The primary analysis of the trial showed a significant progression-free survival benefit with the addition of relacorilant to nab-paclitaxel (hazard ratio [HR] = 0.70, P = .0076).
Study Details
In the international open-label trail, 381 patients who had received one to three prior lines of therapy and had platinum-resistant disease (progression < 6 months from last dose of platinum) were randomly assigned between January 2023 and April 2024 to receive relacorilant at 150 mg orally the day before, day of, and day after nab-paclitaxel infusion plus nab-paclitaxel at 80 mg/m² on days 1, 8, and 15 of each 28-day cycle (n = 188) or nab-paclitaxel monotherapy at 100 mg/m² on the same schedule. All patients had received bevacizumab, 44% had received three previous lines of therapy, and 61% had received a PARP inhibitor. The dual primary endpoints were progression-free survival, assessed by blinded independent central review, and, reported here, overall survival.
Key Findings
Subsequent systemic anticancer treatment was received by 68% of the relacorilant combination group and 72% of the control group.

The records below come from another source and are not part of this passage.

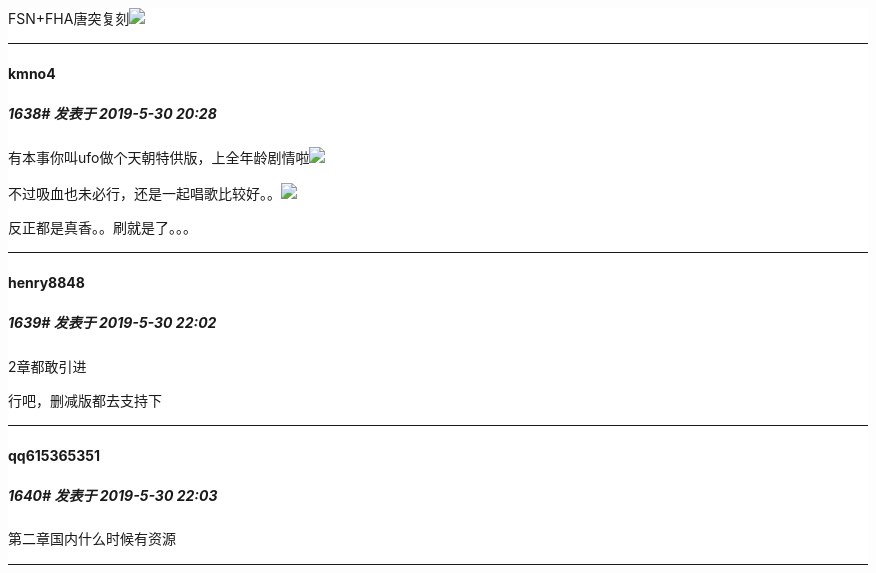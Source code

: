 


FSN+FHA唐突复刻<img src="https://static.saraba1st.com/image/smiley/face2017/068.png" referrerpolicy="no-referrer">







-----

####  kmno4  
##### 1638#       发表于 2019-5-30 20:28




有本事你叫ufo做个天朝特供版，上全年龄剧情啦<img src="https://static.saraba1st.com/image/smiley/face2017/037.png" referrerpolicy="no-referrer">


不过吸血也未必行，还是一起唱歌比较好。。<img src="https://static.saraba1st.com/image/smiley/face2017/037.png" referrerpolicy="no-referrer">


反正都是真香。。刷就是了。。。








-----

####  henry8848  
##### 1639#       发表于 2019-5-30 22:02




2章都敢引进

行吧，删减版都去支持下







-----

####  qq615365351  
##### 1640#       发表于 2019-5-30 22:03




第二章国内什么时候有资源







-----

At a median follow-up of 24.8 months (95% confidence interval [CI] = 23.6–25.7 months), the relacorilant combination group had significantly better overall survival vs the control group (hazard ratio [HR] = 0.65, 95% CI = 0.51–0.83, P = .0004); overall survival at 18 months was 46% vs 27%, and median overall survival was 16.0 months (95% CI = 13.0–18.3 months) vs 11.9 months (95% CI = 10.0–13.8 months).
Adverse events of grade 3 or higher were reported in 75% of the relacorilant combination group vs 59% of the control group; the most common in both groups were neutropenia (44% vs 25%) and anemia (18% vs 9%). Serious adverse events occurred in 35% vs 24% of patients. One death considered related to treatment (nab-paclitaxel) was reported in the combination group (due to septic shock). No new safety signals were observed during follow-up since the primary analysis.
The investigators concluded: “The addition of relacorilant to nab-paclitaxel led to significantly longer overall survival in patients with platinum-resistant ovarian cancer, without the need for biomarker selection. The findings support relacorilant plus nab-paclitaxel as a potential new standard treatment option for patients with platinum-resistant ovarian cancer.”
Domenica Lorusso, MD, of Humanitas San Pio X Hospital, Milan, Italy, is the corresponding author for The Lancet article.
DISCLOSURE: The study was funded by Corcept Therapeutics. For full disclosures of the study authors, visit thelancet.com.